OK. I accept that “rooted on” and “running on” can be
different.

It would be appreciated if this were to be
documented in the QNX help files.

John Nagle
Team Overbot

Chris McKillop wrote:

John Nagle <> nagle@overbot.com> > wrote:

Now this is wierd.

I have a program on node “fox” that spawns another program on node
“bobcat”. This works, and the program really launches on “bobcat”;
I can see it in “ps” on “bobcat”.

In that program, I call

char mynodename[512];
int cnt = netmgr_ndtostr(0,ND_LOCAL_NODE,mynodename,sizeof(mynodename));

which should return “bobcat”. But, in fact, it returns
“fox” (or “fox.overbot.org”, actually), even though the program
is running on “bobcat”.

What’s going on here? Does the node ID inherit across spawn?
That’s not right.



Yes it is - since your process is still rooted at the node you spawned it
from. So if you try to access /tmp it will be /tmp on fox. If you want it
to be rooted on the other node just chroot() before you start the process.

chris

But the node number for ConnectAttach has to be the
real remote node number.
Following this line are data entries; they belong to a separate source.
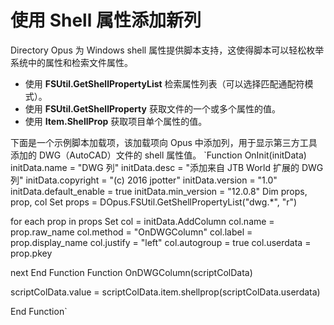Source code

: # 使用 Shell 属性添加新列
Directory Opus 为 Windows shell 属性提供脚本支持，这使得脚本可以轻松枚举系统中的属性和检索文件属性。

- 使用 **FSUtil.GetShellPropertyList** 检索属性列表（可以选择匹配通配符模式）。
- 使用 **FSUtil.GetShellProperty** 获取文件的一个或多个属性的值。
- 使用 **Item.ShellProp** 获取项目单个属性的值。

下面是一个示例脚本加载项，该加载项向 Opus 中添加列，用于显示第三方工具添加的 DWG（AutoCAD）文件的 shell 属性值。
`Function OnInit(initData)
initData.name = "DWG 列"
initData.desc = "添加来自 JTB World 扩展的 DWG 列"
initData.copyright = "(c) 2016 jpotter"
initData.version = "1.0"
initData.default_enable = true
initData.min_version = "12.0.8"
Dim props, prop, col
Set props = DOpus.FSUtil.GetShellPropertyList("dwg.*", "r")

for each prop in props
Set col = initData.AddColumn
col.name = prop.raw_name
col.method = "OnDWGColumn"
col.label = prop.display_name
col.justify = "left"
col.autogroup = true
col.userdata = prop.pkey

next
End Function
Function OnDWGColumn(scriptColData)

scriptColData.value = scriptColData.item.shellprop(scriptColData.userdata)

End Function`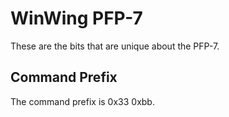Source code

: ﻿# WinWing PFP-7

These are the bits that are unique about the PFP-7.

## Command Prefix

The command prefix is 0x33 0xbb.

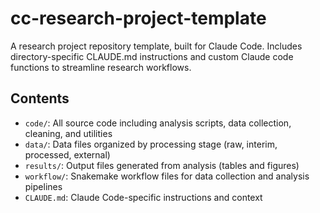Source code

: # cc-research-project-template

A research project repository template, built for Claude Code.
Includes directory-specific CLAUDE.md instructions and custom Claude code functions to streamline research workflows.

## Contents

- `code/`: All source code including analysis scripts, data collection, cleaning, and utilities
- `data/`: Data files organized by processing stage (raw, interim, processed, external)
- `results/`: Output files generated from analysis (tables and figures)
- `workflow/`: Snakemake workflow files for data collection and analysis pipelines
- `CLAUDE.md`: Claude Code-specific instructions and context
That is, if node “fox” spawns
a process on node “bobcat”, and the process on “bobcat”
wants to talk to a channel opened by the process on “fox”,
it has to do a ConnectAttach specifying the node descriptor
of “fox”, not “bobcat”. ConnectAttach needs a valid
nd/pid/chid triplet. You can’t use a node descriptor of 0
to refer to another node. So a “rooted” node descriptor
is useless for ConnectAttach.

Even worse, if I actually do

netmgr_strtond(“fox”,0)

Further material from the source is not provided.